Revenue Secretary Andy Gerlach did not, it appears, disagree with the audit's findings and has submitted correction plans for each of the six problem areas identified. Still, the members of GOAC have asked to meet with Gerlach on Dec. 18 to hear from him directly about what happened.
Sen. Deb Peters, R-Hartford, who chairs GOAC, went so far as to say "My concern is that we never had a finding like this before."
She is right to be concerned. The problems noted in the audit included money owed to municipal governments for sales taxes; inadequate handling of taxpayer checks in the Pierre center; lack of a form for motor-fuel tax waivers; evidence missing for revenue corrections; inadequate controls for reconciliation and calculation of motor vehicle fees; and inadequate controls on bank-franchise taxes.

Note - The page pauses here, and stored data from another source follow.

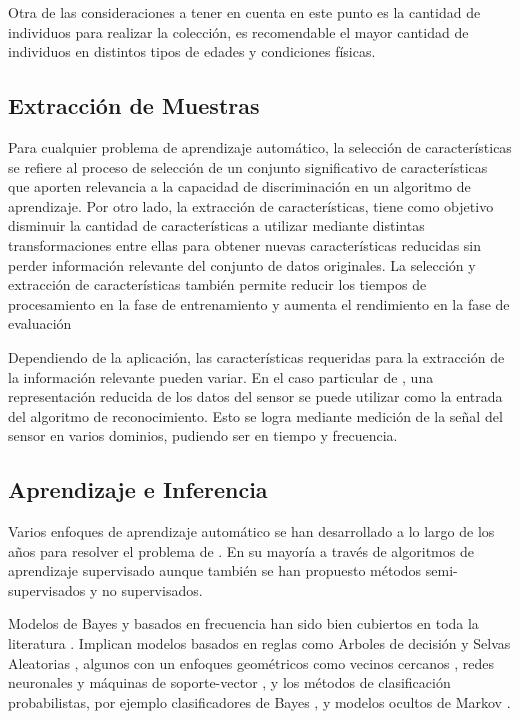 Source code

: Otra de las consideraciones a tener en cuenta en este punto es la
cantidad de individuos para realizar la colección, es recomendable
el mayor cantidad de individuos en distintos tipos de edades y condiciones
físicas.

\subsection{Extracción de Muestras}

Para cualquier problema de aprendizaje automático, la selección de
características se refiere al proceso de selección de un conjunto
significativo de características que aporten relevancia a la capacidad
de discriminación en un algoritmo de aprendizaje. Por otro lado, la
extracción de características, tiene como objetivo disminuir la cantidad
de características a utilizar mediante distintas transformaciones
entre ellas para obtener nuevas características reducidas sin perder
información relevante del conjunto de datos originales. La selección
y extracción de características también permite reducir los tiempos
de procesamiento en la fase de entrenamiento y aumenta el rendimiento
en la fase de evaluación

Dependiendo de la aplicación, las características requeridas para
la extracción de la información relevante pueden variar. En el caso
particular de , una representación reducida de los datos
del sensor se puede utilizar como la entrada del algoritmo de reconocimiento.
Esto se logra mediante medición de la señal del sensor en varios dominios,
pudiendo ser en tiempo y frecuencia.

\subsection{Aprendizaje e Inferencia}

Varios enfoques de aprendizaje automático se han desarrollado a lo
largo de los años para resolver el problema de . En su
mayoría a través de algoritmos de aprendizaje supervisado aunque también
se han propuesto métodos semi-supervisados y no supervisados.

Modelos de Bayes y basados en frecuencia han sido bien cubiertos en
toda la literatura . Implican modelos basados en reglas
como Arboles de decisión  y Selvas Aleatorias ,
algunos con un enfoques geométricos como vecinos cercanos ,
redes neuronales  y máquinas de soporte-vector ,
y los métodos de clasificación probabilistas, por ejemplo clasificadores
de Bayes , y modelos ocultos de Markov .

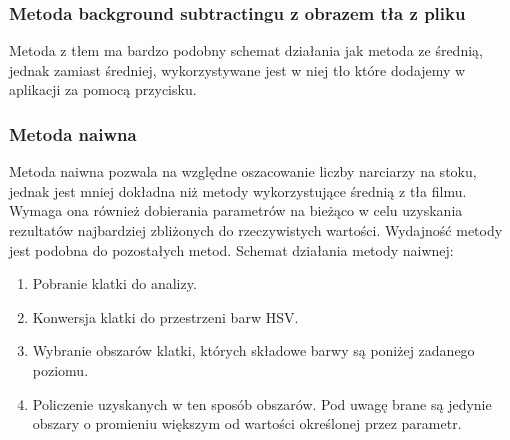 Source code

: \documentclass[a4paper]{article}
\begin{document}
\subsubsection{Metoda background subtractingu z obrazem tła z pliku}
Metoda z tłem ma bardzo podobny schemat działania jak metoda ze średnią, jednak zamiast średniej, wykorzystywane jest w niej tło które dodajemy w aplikacji za pomocą przycisku.

\subsubsection{Metoda naiwna}
Metoda naiwna pozwala na względne oszacowanie liczby narciarzy na stoku, jednak jest mniej dokładna niż metody wykorzystujące średnią z tła filmu. Wymaga ona również dobierania parametrów na bieżąco w celu uzyskania rezultatów najbardziej zbliżonych do rzeczywistych wartości. Wydajność metody jest podobna do pozostałych metod. Schemat działania metody naiwnej:
\begin{enumerate}
\item Pobranie klatki do analizy.
\item Konwersja klatki do przestrzeni barw HSV.
\item Wybranie obszarów klatki, których składowe barwy są poniżej zadanego poziomu.
\item Policzenie uzyskanych w ten sposób obszarów. Pod uwagę brane są jedynie obszary o promieniu większym od wartości określonej przez parametr.
\end{enumerate}
\end{document}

What caused these problems in the first place? GOAC member Rep. Susan Wismer, D-Britton, seems to think that the revenue department's struggle to fill a position that was open for six months may have had something to do with it. She tied the struggle to hire someone to low pay.
Wismer's argument has more than a little merit. Anyone in Pierre who has tried to fill an open position, especially one that requires some sort of specialization such as, say, accounting, will tell you just how hard it can be to get someone to consider moving to central South Dakota. The task is made more difficult if you can't pay them a reasonable salary for their chosen profession.
It is becoming more difficult for state government to compete for talent. The problem probably isn't confined to the Department of Revenue, either. A search of job openings on the South Dakota Bureau of Human Resources website shows one position with the Department of Labor and Regulation in Pierre as having been open since Jan. 19, 2017. It's listed as open until filled. A total of 14 of the 37 state job listings for Pierre have been open for more than a month and are listed as open until filled.
Does this mean the state ought to look at paying its employees a little more? Maybe. We're a small state so lower pay is to be expected, but if the folks we count on to collect our tax dollars are having trouble keeping up with the job, it might be time to look seriously at how we compensate our employees. They work for us, after all and part of being a good boss includes paying your employees a fair wage.